SILENCIO
Silencio.
Cuando le vi por primera vez solo había silencio. Un silencio de palabras, de
miradas, de pensamientos. Pasaba despacio, regio, un dios caído del Olimpo. A
cada paso suyo mi corazón se encogía, un pálpito rápido, el rubor subía a mis mejillas.

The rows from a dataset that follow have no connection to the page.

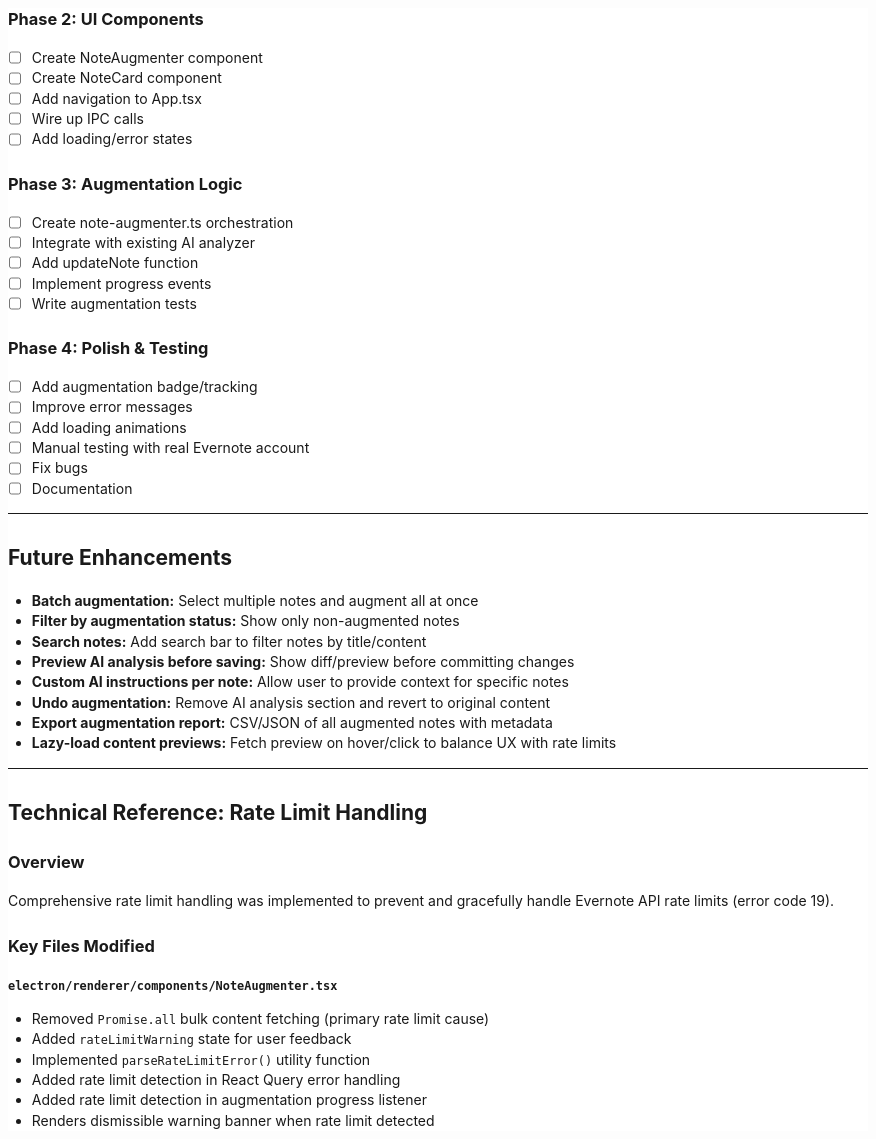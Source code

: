 ### Phase 2: UI Components
- [ ] Create NoteAugmenter component
- [ ] Create NoteCard component
- [ ] Add navigation to App.tsx
- [ ] Wire up IPC calls
- [ ] Add loading/error states

### Phase 3: Augmentation Logic
- [ ] Create note-augmenter.ts orchestration
- [ ] Integrate with existing AI analyzer
- [ ] Add updateNote function
- [ ] Implement progress events
- [ ] Write augmentation tests

### Phase 4: Polish & Testing
- [ ] Add augmentation badge/tracking
- [ ] Improve error messages
- [ ] Add loading animations
- [ ] Manual testing with real Evernote account
- [ ] Fix bugs
- [ ] Documentation

---

## Future Enhancements

- **Batch augmentation:** Select multiple notes and augment all at once
- **Filter by augmentation status:** Show only non-augmented notes
- **Search notes:** Add search bar to filter notes by title/content
- **Preview AI analysis before saving:** Show diff/preview before committing changes
- **Custom AI instructions per note:** Allow user to provide context for specific notes
- **Undo augmentation:** Remove AI analysis section and revert to original content
- **Export augmentation report:** CSV/JSON of all augmented notes with metadata
- **Lazy-load content previews:** Fetch preview on hover/click to balance UX with rate limits

---

## Technical Reference: Rate Limit Handling

### Overview
Comprehensive rate limit handling was implemented to prevent and gracefully handle Evernote API rate limits (error code 19).

### Key Files Modified

**`electron/renderer/components/NoteAugmenter.tsx`**
- Removed `Promise.all` bulk content fetching (primary rate limit cause)
- Added `rateLimitWarning` state for user feedback
- Implemented `parseRateLimitError()` utility function
- Added rate limit detection in React Query error handling
- Added rate limit detection in augmentation progress listener
- Renders dismissible warning banner when rate limit detected
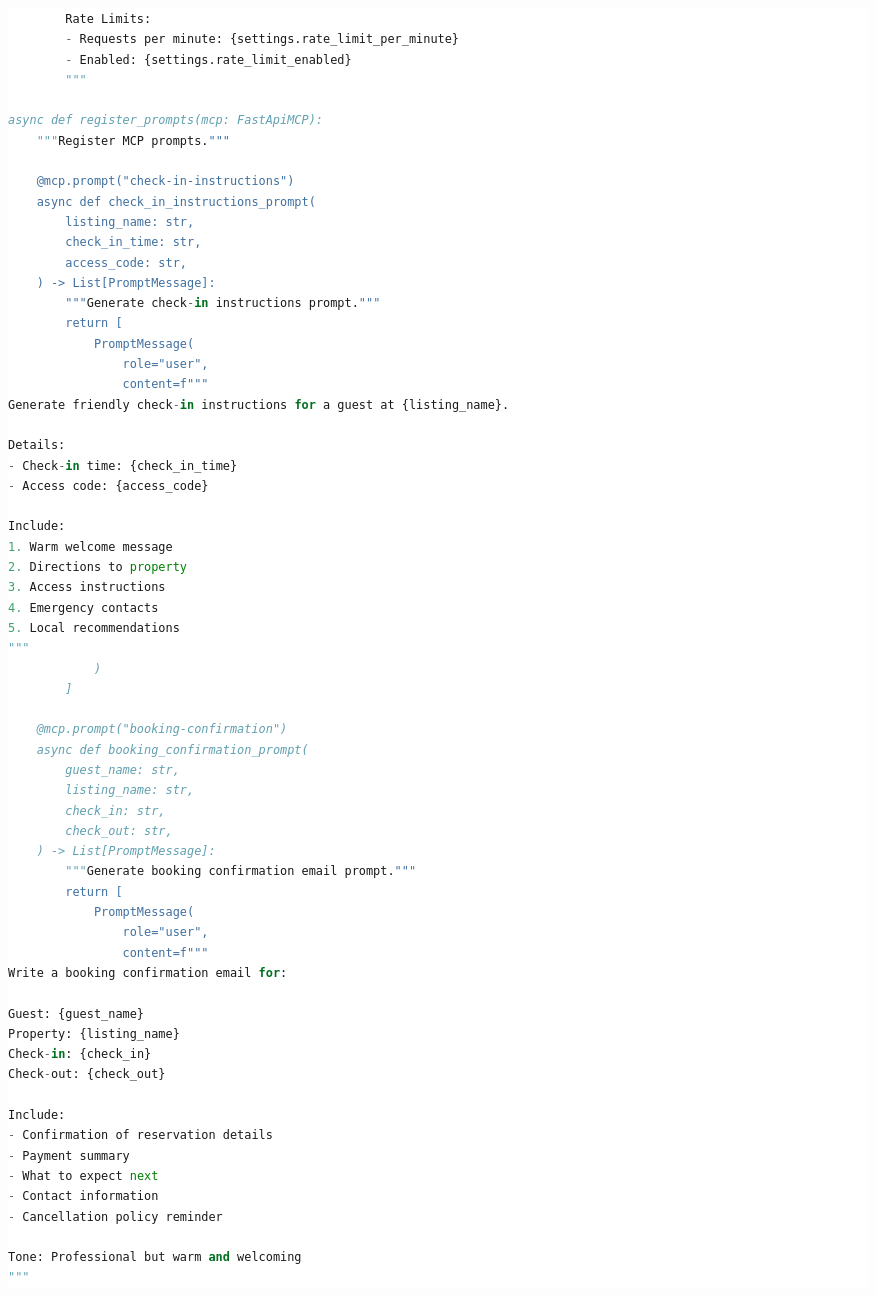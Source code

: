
```python
        Rate Limits:
        - Requests per minute: {settings.rate_limit_per_minute}
        - Enabled: {settings.rate_limit_enabled}
        """

async def register_prompts(mcp: FastApiMCP):
    """Register MCP prompts."""

    @mcp.prompt("check-in-instructions")
    async def check_in_instructions_prompt(
        listing_name: str,
        check_in_time: str,
        access_code: str,
    ) -> List[PromptMessage]:
        """Generate check-in instructions prompt."""
        return [
            PromptMessage(
                role="user",
                content=f"""
Generate friendly check-in instructions for a guest at {listing_name}.

Details:
- Check-in time: {check_in_time}
- Access code: {access_code}

Include:
1. Warm welcome message
2. Directions to property
3. Access instructions
4. Emergency contacts
5. Local recommendations
"""
            )
        ]

    @mcp.prompt("booking-confirmation")
    async def booking_confirmation_prompt(
        guest_name: str,
        listing_name: str,
        check_in: str,
        check_out: str,
    ) -> List[PromptMessage]:
        """Generate booking confirmation email prompt."""
        return [
            PromptMessage(
                role="user",
                content=f"""
Write a booking confirmation email for:

Guest: {guest_name}
Property: {listing_name}
Check-in: {check_in}
Check-out: {check_out}

Include:
- Confirmation of reservation details
- Payment summary
- What to expect next
- Contact information
- Cancellation policy reminder

Tone: Professional but warm and welcoming
"""
```
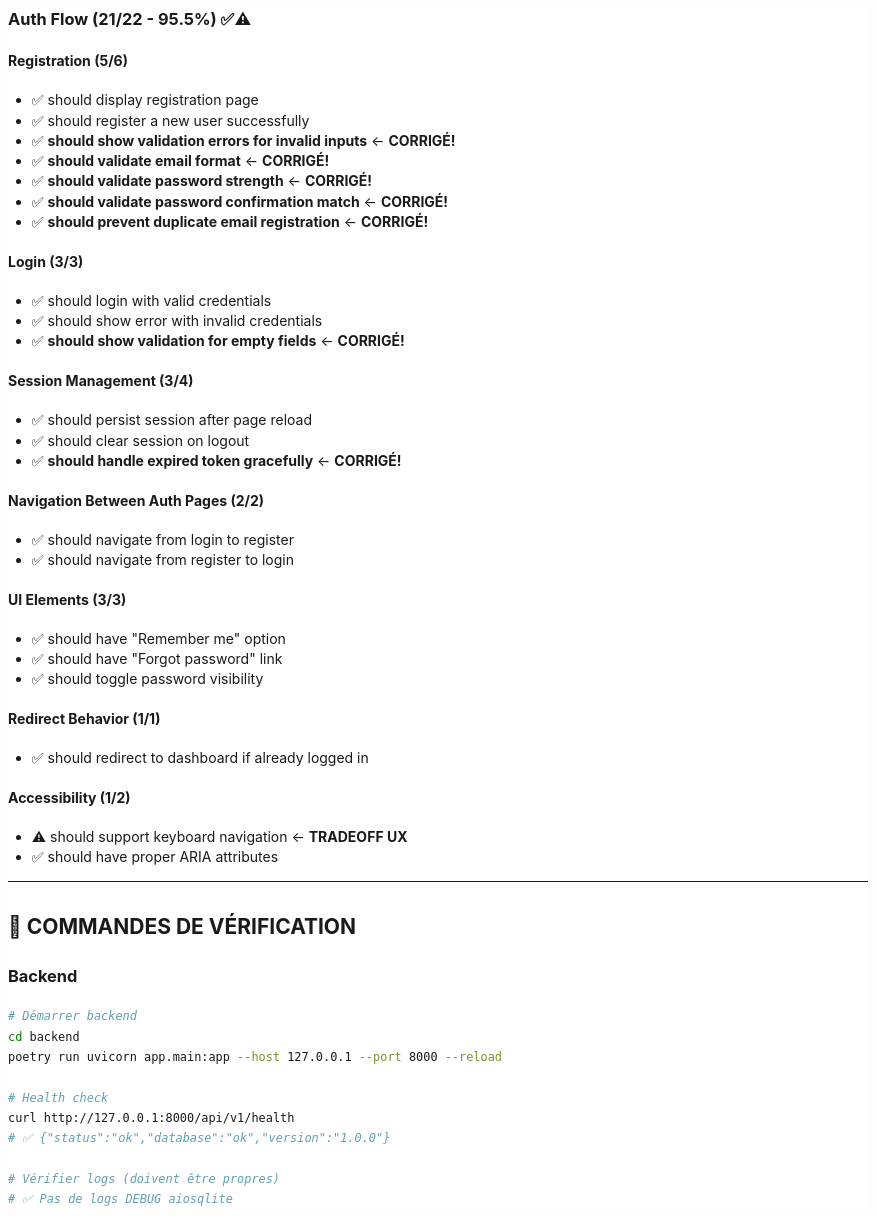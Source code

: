 
### Auth Flow (21/22 - 95.5%) ✅⚠️

#### Registration (5/6)
- ✅ should display registration page
- ✅ should register a new user successfully
- ✅ **should show validation errors for invalid inputs** ← **CORRIGÉ!**
- ✅ **should validate email format** ← **CORRIGÉ!**
- ✅ **should validate password strength** ← **CORRIGÉ!**
- ✅ **should validate password confirmation match** ← **CORRIGÉ!**
- ✅ **should prevent duplicate email registration** ← **CORRIGÉ!**

#### Login (3/3)
- ✅ should login with valid credentials
- ✅ should show error with invalid credentials
- ✅ **should show validation for empty fields** ← **CORRIGÉ!**

#### Session Management (3/4)
- ✅ should persist session after page reload
- ✅ should clear session on logout
- ✅ **should handle expired token gracefully** ← **CORRIGÉ!**

#### Navigation Between Auth Pages (2/2)
- ✅ should navigate from login to register
- ✅ should navigate from register to login

#### UI Elements (3/3)
- ✅ should have "Remember me" option
- ✅ should have "Forgot password" link
- ✅ should toggle password visibility

#### Redirect Behavior (1/1)
- ✅ should redirect to dashboard if already logged in

#### Accessibility (1/2)
- ⚠️ should support keyboard navigation ← **TRADEOFF UX**
- ✅ should have proper ARIA attributes

---

## 🚀 COMMANDES DE VÉRIFICATION

### Backend

```bash
# Démarrer backend
cd backend
poetry run uvicorn app.main:app --host 127.0.0.1 --port 8000 --reload

# Health check
curl http://127.0.0.1:8000/api/v1/health
# ✅ {"status":"ok","database":"ok","version":"1.0.0"}

# Vérifier logs (doivent être propres)
# ✅ Pas de logs DEBUG aiosqlite
```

Ni tan siquiera me veía, invisibilidad impuesta a mi corazón.
El
tiempo goteaba lento, suave, cuando aparecía el. Su sonrisa caía cuales
lágrimas de felicidad en mi mente, estremeciéndome desde lo más hondo de mi
ser. Dudaba que supiera de mi existencia, pero me sentía llena cada vez que
pasaba junto a mí.
En
mi más profundo interior deseaba con fuerza una mirada, una palabra, tal vez un
roce que le revelase mi existencia. Sin embargo, mi tiempo corría ligero,
incansable, arrebatándome cada segundo a su lado.
Sucedió
una noche. La luna pura en el cielo, cuajado de las más brillantes estrellas,
que quizás se asomaban al adivinar el discurrir de las horas.
Caminaba
despacio, lentamente por la calle, llorando lágrimas de desesperanza al pensar
que no volvería a posar jamás mis ojos sobre su rostro. Giré la esquina y
choqué.
Choqué
con mi alma, mis sueños, mi respiración. Subí los ojos despacio, deleitándome
con cada fibra de su ser, aspiré lentamente, absorbiendo cada partícula de su
olor.
Y
me miró. Me miró con sus profundos ojos verdes, leyéndome por dentro,
destapando mis más profundos y oscuros secretos, intuyendo mi deseo.
Abrí
la boca despacio, pero nunca sabré para que, pues antes de poder ni tan solo
exhalar un aliento, posó sobre mis trémulos labios su perfecto dedo, fundiendo
toda mi esencia en una oleada de placer.
Súbitamente,
sus labios contra los míos. Dulces y livianos en un principio, anhelantes,
fieros y salvajes segundos después. Su cuerpo pegado al mío, encajando como
piezas de un puzle ancestral, nuestras manos explorando recónditos lugares
nunca antes vislumbrados.
Aquella
noche amanecimos nuevos, despertando nuestros más dormidos instintos. Voló
ropa, prejuicios, mentiras, piel. Solo un alma junto a otra, susurros entre
blancas sábanas de amor.
Sin
palabras, solo tacto, besos, ligeros gemidos que no decían nada, pero que lo
decían todo. Fuera, tras las cortinas, las negras nubes ocultaban el cielo.
Segundos,
minutos, horas después. El tiempo ya no corría, instantes detenidos piel con
piel.
-
Eres perfecta… - mi corazón tembló, ligero como una pluma mecida por el viento
de su voz.
-
Finita, mortal…- susurré. Una lágrima solitaria rodó por mi mejilla, una última
sonrisa afloró a mis labios.
Sentimiento
de sorpresa. El sonido de un corazón que se ahoga. Lluvia en las calles.
-
¡No! No, no, quédate conmigo. - una súplica desesperada. Unos ojos
centelleantes que se apagan.
-
No cierres los ojos. No te atrevas a cerrar los ojos… Por favor…
Un
último secreto revelado, un último suspiro en los brazos del amor.
Silencio.
“Estamos
hechos de la misma materia que los sueños.” William Shakespeare.